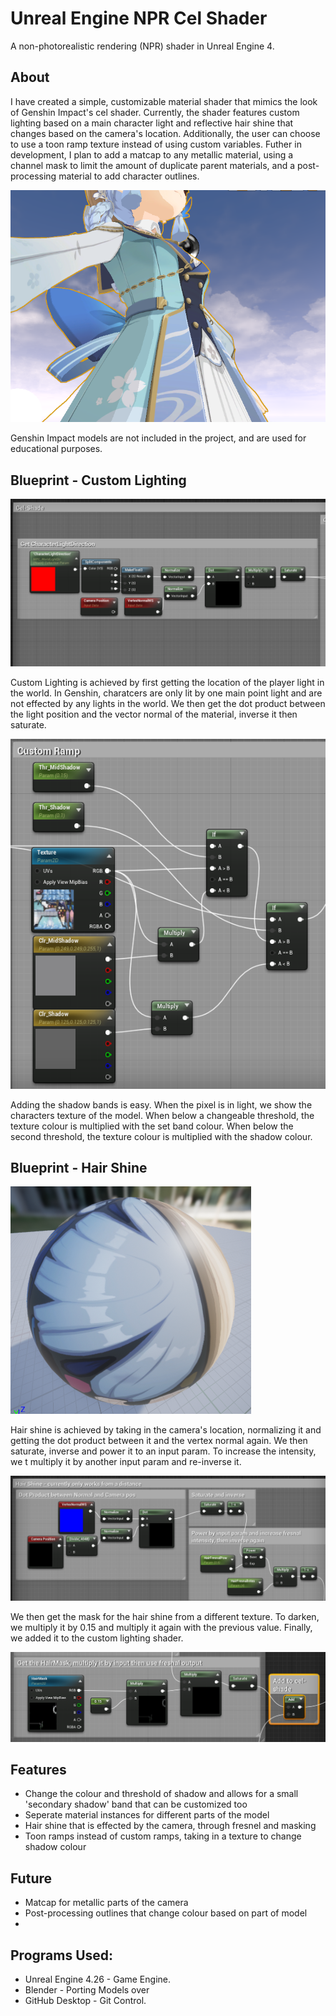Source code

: # Unreal Engine NPR Cel Shader
 
 A non-photorealistic rendering (NPR) shader in Unreal Engine 4.

## About

I have created a simple, customizable material shader that mimics the look of Genshin Impact's cel shader.  Currently, the shader features custom lighting based on a main character light and reflective hair shine that changes based on the camera's location.  Additionally, the user can choose to use a toon ramp texture instead of using custom variables.  Futher in development, I plan to add a matcap to any metallic material, using a channel mask to limit the amount of duplicate parent materials, and a post-processing material to add character outlines.

![](img/6.PNG)

Genshin Impact models are not included in the project, and are used for educational purposes.

## Blueprint - Custom Lighting

![](img/1.PNG)

Custom Lighting is achieved by first getting the location of the player light in the world.  In Genshin, charatcers are only lit by one main point light and are not effected by any lights in the world.  We then get the dot product between the light position and the vector normal of the material, inverse it then saturate.

![](img/2.PNG)

Adding the shadow bands is easy.  When the pixel is in light, we show the characters texture of the model.  When below a changeable threshold, the texture colour is multiplied with the set band colour.  When below the second threshold, the texture colour is multiplied with the shadow colour.

## Blueprint - Hair Shine

![](img/3.PNG)

Hair shine is achieved by taking in the camera's location, normalizing it and getting the dot product between it and the vertex normal again.  We then saturate, inverse and power it to an input param.  To increase the intensity, we t multiply it by another input param and re-inverse it.

![](img/4.PNG)

We then get the mask for the hair shine from a different texture.  To darken, we multiply it by 0.15 and multiply it again with the previous value.  Finally, we added it to the custom lighting shader.

![](img/5.PNG)

## Features

- Change the colour and threshold of shadow and allows for a small 'secondary shadow' band that can be customized too
- Seperate material instances for different parts of the model
- Hair shine that is effected by the camera, through fresnel and masking
- Toon ramps instead of custom ramps, taking in a texture to change shadow colour

## Future

- Matcap for metallic parts of the camera
- Post-processing outlines that change colour based on part of model
- 

## Programs Used:
- Unreal Engine 4.26 - Game Engine.
- Blender - Porting Models over
- GitHub Desktop - Git Control. 
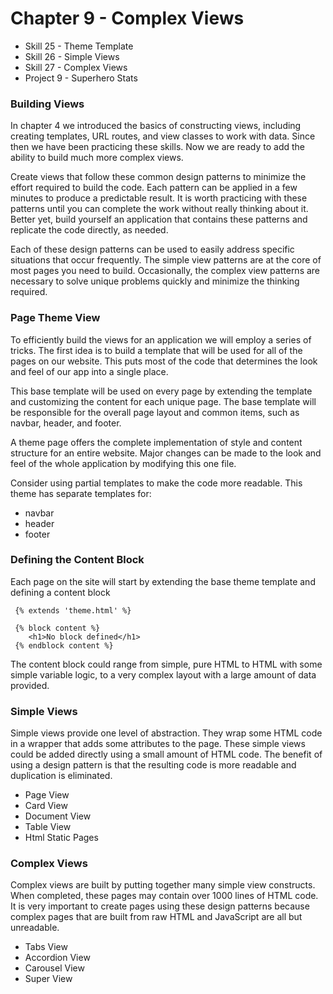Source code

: # Chapter 9 - Complex Views

- Skill 25 - Theme Template
- Skill 26 - Simple Views
- Skill 27 - Complex Views
- Project 9 - Superhero Stats



### Building Views

In chapter 4 we introduced the basics of constructing views, including
creating templates, URL routes, and view classes to work with data. Since then
we have been practicing these skills. Now we are ready to add the ability to build much more complex views.

Create views that follow these common design patterns to minimize the effort
required to build the code. Each pattern can be applied in a few minutes to
produce a predictable result. It is worth practicing with these patterns
until you can complete the work without really thinking about it. Better yet,
build yourself an application that contains these patterns and replicate the
code directly, as needed.

Each of these design patterns can be used to easily address specific situations
that occur frequently. The simple view patterns are at the core of most pages
you need to build. Occasionally, the complex view patterns are necessary to solve unique 
problems quickly and minimize the thinking required.


### Page Theme View

To efficiently build the views for an application we will employ a series of
tricks. The first idea is to build a template that will be used for all of the
pages on our website. This puts most of the code that determines the look and feel
of our app into a single place.

This base template will be used on every page by extending the template and 
customizing the content for each unique page. The base template will be 
responsible for the overall page layout and common items, such as navbar, header,
and footer.

A theme page offers the complete implementation of style and content structure
for an entire website.  Major changes can be made to the look and feel of the
whole application by modifying this one file.

Consider using partial templates to make the code more readable. This theme 
has separate templates for:

* navbar
* header
* footer


### Defining the Content Block

Each page on the site will start by extending the base theme template and
defining a content block

     {% extends 'theme.html' %}

     {% block content %}
        <h1>No block defined</h1>
     {% endblock content %}

The content block could range from simple, pure HTML to HTML with some
simple variable logic, to a very complex layout with a large amount of data
provided.


### Simple Views

Simple views provide one level of abstraction. They wrap some HTML code in
a wrapper that adds some attributes to the page. These simple views could be
added directly using a small amount of HTML code. The benefit of using a
design pattern is that the resulting code is more readable and duplication 
is eliminated.

* Page View
* Card View
* Document View
* Table View
* Html Static Pages


### Complex Views

Complex views are built by putting together many simple view constructs. 
When completed, these pages may contain over 1000 lines of HTML code. It is 
very important to create pages using these design patterns because complex pages that
are built from raw HTML and JavaScript are all but unreadable.

* Tabs View
* Accordion View
* Carousel View
* Super View

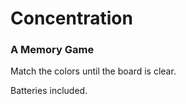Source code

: # Concentration
### A Memory Game

Match the colors until the board is clear.

Batteries included.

▬▬▬▬▬▬▬▬▬▬

- Problem statement: Go through the entries above and write them out again exactly, images left behind.

- Written response:
Source code

: # Unreal Engine NPR Cel Shader
 
 A non-photorealistic rendering (NPR) shader in Unreal Engine 4.

## About

I have created a simple, customizable material shader that mimics the look of Genshin Impact's cel shader.  Currently, the shader features custom lighting based on a main character light and reflective hair shine that changes based on the camera's location.  Additionally, the user can choose to use a toon ramp texture instead of using custom variables.  Futher in development, I plan to add a matcap to any metallic material, using a channel mask to limit the amount of duplicate parent materials, and a post-processing material to add character outlines.

![](img/6.PNG)

Genshin Impact models are not included in the project, and are used for educational purposes.

## Blueprint - Custom Lighting

![](img/1.PNG)

Custom Lighting is achieved by first getting the location of the player light in the world.  In Genshin, charatcers are only lit by one main point light and are not effected by any lights in the world.  We then get the dot product between the light position and the vector normal of the material, inverse it then saturate.

![](img/2.PNG)

Adding the shadow bands is easy.  When the pixel is in light, we show the characters texture of the model.  When below a changeable threshold, the texture colour is multiplied with the set band colour.  When below the second threshold, the texture colour is multiplied with the shadow colour.

## Blueprint - Hair Shine

![](img/3.PNG)

Hair shine is achieved by taking in the camera's location, normalizing it and getting the dot product between it and the vertex normal again.  We then saturate, inverse and power it to an input param.  To increase the intensity, we t multiply it by another input param and re-inverse it.

![](img/4.PNG)

We then get the mask for the hair shine from a different texture.  To darken, we multiply it by 0.15 and multiply it again with the previous value.  Finally, we added it to the custom lighting shader.

![](img/5.PNG)

## Features

- Change the colour and threshold of shadow and allows for a small 'secondary shadow' band that can be customized too
- Seperate material instances for different parts of the model
- Hair shine that is effected by the camera, through fresnel and masking
- Toon ramps instead of custom ramps, taking in a texture to change shadow colour

## Future

- Matcap for metallic parts of the camera
- Post-processing outlines that change colour based on part of model
- 

## Programs Used:
- Unreal Engine 4.26 - Game Engine.
- Blender - Porting Models over
- GitHub Desktop - Git Control. 
Source code

: # Chapter 9 - Complex Views

- Skill 25 - Theme Template
- Skill 26 - Simple Views
- Skill 27 - Complex Views
- Project 9 - Superhero Stats



### Building Views

In chapter 4 we introduced the basics of constructing views, including
creating templates, URL routes, and view classes to work with data. Since then
we have been practicing these skills. Now we are ready to add the ability to build much more complex views.

Create views that follow these common design patterns to minimize the effort
required to build the code. Each pattern can be applied in a few minutes to
produce a predictable result. It is worth practicing with these patterns
until you can complete the work without really thinking about it. Better yet,
build yourself an application that contains these patterns and replicate the
code directly, as needed.

Each of these design patterns can be used to easily address specific situations
that occur frequently. The simple view patterns are at the core of most pages
you need to build. Occasionally, the complex view patterns are necessary to solve unique 
problems quickly and minimize the thinking required.


### Page Theme View

To efficiently build the views for an application we will employ a series of
tricks. The first idea is to build a template that will be used for all of the
pages on our website. This puts most of the code that determines the look and feel
of our app into a single place.

This base template will be used on every page by extending the template and 
customizing the content for each unique page. The base template will be 
responsible for the overall page layout and common items, such as navbar, header,
and footer.

A theme page offers the complete implementation of style and content structure
for an entire website.  Major changes can be made to the look and feel of the
whole application by modifying this one file.

Consider using partial templates to make the code more readable. This theme 
has separate templates for:

* navbar
* header
* footer


### Defining the Content Block

Each page on the site will start by extending the base theme template and
defining a content block

     {% extends 'theme.html' %}

     {% block content %}
        <h1>No block defined</h1>
     {% endblock content %}

The content block could range from simple, pure HTML to HTML with some
simple variable logic, to a very complex layout with a large amount of data
provided.


### Simple Views

Simple views provide one level of abstraction. They wrap some HTML code in
a wrapper that adds some attributes to the page. These simple views could be
added directly using a small amount of HTML code. The benefit of using a
design pattern is that the resulting code is more readable and duplication 
is eliminated.

* Page View
* Card View
* Document View
* Table View
* Html Static Pages


### Complex Views

Complex views are built by putting together many simple view constructs. 
When completed, these pages may contain over 1000 lines of HTML code. It is 
very important to create pages using these design patterns because complex pages that
are built from raw HTML and JavaScript are all but unreadable.

* Tabs View
* Accordion View
* Carousel View
* Super View

Source code

: # Concentration
### A Memory Game

Match the colors until the board is clear.

Batteries included.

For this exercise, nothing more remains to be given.